**PROMPT:**
Read through the lines below and copy the ones holding the string "para".

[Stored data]

........

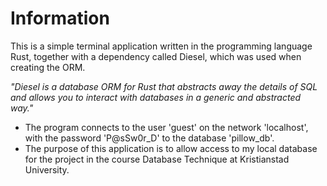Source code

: # Information
This is a simple terminal application written in the programming language Rust, together with a dependency called Diesel, which was used when creating the ORM.

*"Diesel is a database ORM for Rust that abstracts away the details of SQL and allows you to interact with databases in a generic and abstracted way."*

- The program connects to the user 'guest' on the network 'localhost', with the password 'P@sSw0r_D' to the database 'pillow_db'.
- The purpose of this application is to allow access to my local database for the project in the course Database Technique at Kristianstad University.
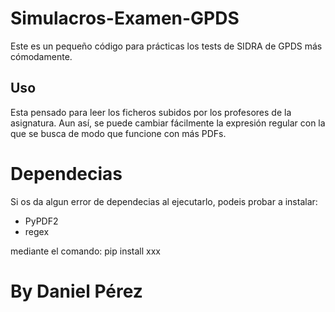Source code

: # Simulacros-Examen-GPDS
Este es un pequeño código para prácticas los tests de SIDRA de GPDS más cómodamente.

## Uso
Esta pensado para leer los ficheros subidos por los profesores de la asignatura.
Aun así, se puede cambiar fácilmente la expresión regular con la que se busca de modo que funcione con más PDFs.

# Dependecias
Si os da algun error de dependecias al ejecutarlo, podeis probar a instalar:
- PyPDF2
- regex

mediante el comando: pip install xxx

# By Daniel Pérez
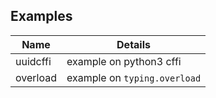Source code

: ## Examples

| Name | Details |
|------|---------|
|uuidcffi| example on python3 cffi |
|overload| example on `typing.overload` |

........

**YOUR SOLUTION:**
Este es un pequeño código para prácticas los tests de SIDRA de GPDS más cómodamente.
Esta pensado para leer los ficheros subidos por los profesores de la asignatura.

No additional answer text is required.